Reputation: 6277
I'm using the excellent tidytext
package to tokenize sentences in several paragraphs. For instance, I want to take the following paragraph:
"I am perfectly convinced by it that Mr. Darcy has no defect. He owns it himself without disguise."
and tokenize it into the two sentences
However, when I use the default sentence tokenizer of tidytext
I get three sentences.
Code
df <- data_frame(Example_Text = c("I am perfectly convinced by it that Mr. Darcy has no defect. He owns it himself without disguise."))
unnest_tokens(df, input = "Example_Text", output = "Sentence", token = "sentences")
Result
# A tibble: 3 x 1
Sentence
<chr>
1 i am perfectly convinced by it that mr.
2 darcy has no defect.
3 he owns it himself without disguise.
What is a simple way to use tidytext
to tokenize sentences but without running into issues with common abbreviations such as "Mr." or "Dr." being interpreted as sentence endings?
Upvotes: 4
Views: 4123
Reputation: 1482
Both corpus and quanteda have special handling for abbreviations when determining sentence boundaries. Here's how to split sentences with corpus:
library(dplyr)
library(corpus)
df <- data_frame(Example_Text = c("I am perfectly convinced by it that Mr. Darcy has no defect.

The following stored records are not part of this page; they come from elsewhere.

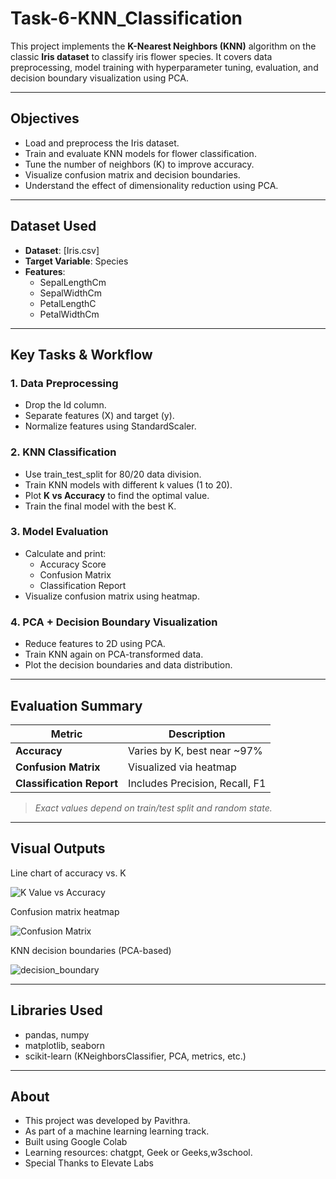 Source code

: # Task-6-KNN_Classification

This project implements the **K-Nearest Neighbors (KNN)** algorithm on the classic **Iris dataset** to classify iris flower species. It covers data preprocessing, model training with hyperparameter tuning, evaluation, and decision boundary visualization using PCA.

---

##  Objectives

- Load and preprocess the Iris dataset.
- Train and evaluate KNN models for flower classification.
- Tune the number of neighbors (K) to improve accuracy.
- Visualize confusion matrix and decision boundaries.
- Understand the effect of dimensionality reduction using PCA.

---

##  Dataset Used

- **Dataset**: [Iris.csv]
- **Target Variable**: Species
- **Features**:
  - SepalLengthCm
  - SepalWidthCm
  - PetalLengthC
  - PetalWidthCm

---

##  Key Tasks & Workflow

### 1.  Data Preprocessing
- Drop the Id column.
- Separate features (X) and target (y).
- Normalize features using StandardScaler.

### 2. KNN Classification
- Use train_test_split for 80/20 data division.
- Train KNN models with different k values (1 to 20).
- Plot **K vs Accuracy** to find the optimal value.
- Train the final model with the best K.

### 3. Model Evaluation
- Calculate and print:
  - Accuracy Score
  - Confusion Matrix
  - Classification Report
- Visualize confusion matrix using heatmap.

### 4. PCA + Decision Boundary Visualization
- Reduce features to 2D using PCA.
- Train KNN again on PCA-transformed data.
- Plot the decision boundaries and data distribution.

---

##  Evaluation Summary

| Metric               | Description                         |
|----------------------|-------------------------------------|
| **Accuracy**         | Varies by K, best near ~97%         |
| **Confusion Matrix** | Visualized via heatmap              |
| **Classification Report** | Includes Precision, Recall, F1  |

> *Exact values depend on train/test split and random state.*

---

## Visual Outputs

Line chart of accuracy vs. K

![K Value vs Accuracy](https://github.com/user-attachments/assets/2d2ed27c-693f-44f3-bd7a-8114f6fd1110)
       
Confusion matrix heatmap   

![Confusion Matrix](https://github.com/user-attachments/assets/3f960708-928f-436f-aa47-e75686bdc4bb)

KNN decision boundaries (PCA-based)

![decision_boundary](https://github.com/user-attachments/assets/6ed85efe-1c02-404d-8286-7c6593ba922c)

---

## Libraries Used

- pandas, numpy
- matplotlib, seaborn
- scikit-learn (KNeighborsClassifier, PCA, metrics, etc.)

---

## About

- This project was developed by Pavithra.
- As part of a machine learning learning track.
- Built using Google Colab
- Learning resources: chatgpt, Geek or Geeks,w3school.
- Special Thanks to Elevate Labs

He owns it himself without disguise."))
text_split(df$Example_Text, "sentences")
## parent index text
## 1 1 1 I am perfectly convinced by it that Mr. Darcy has no defect.
## 2 1 2 He owns it himself without disguise.
If you want to stick with unnest_tokens
, but want a more exhaustive list of English abbreviations, you can follow @useR's advice but use the corpus abbreviation list (most of which were taken from the Common Locale Data Repository):
abbrevations_en
## [1] "A." "A.D." "a.m." "A.M." "A.S." "AA."
## [7] "AB." "Abs." "AD." "Adj." "Adv." "Alt."
## [13] "Approx." "Apr." "Aug." "B." "B.V." "C."
## [19] "C.F." "C.O.D." "Capt." "Card." "cf." "Col."
## [25] "Comm." "Conn." "Cont." "D." "D.A." "D.C."
## (etc., 155 total)
Upvotes: 6
Reputation: 18681
You can use a regex as splitting condition, but there is no guarantee that this would include all common hororifics:
unnest_tokens(df, input = "Example_Text", output = "Sentence", token = "regex",
pattern = "(?<!\\b\\p{L}r)\\.")
Result:
# A tibble: 2 x 1
Sentence
<chr>
1 i am perfectly convinced by it that mr. darcy has no defect
2 he owns it himself without disguise
You can of course always create your own list of common titles, and create a regex based on that list:
titles = c("Mr", "Dr", "Mrs", "Ms", "Sr", "Jr")
regex = paste0("(?<!\\b(", paste(titles, collapse = "|"), "))\\.")
# > regex
# [1] "(?<!\\b(Mr|Dr|Mrs|Ms|Sr|Jr))\\."
unnest_tokens(df, input = "Example_Text", output = "Sentence", token = "regex",
pattern = regex)
Upvotes: 7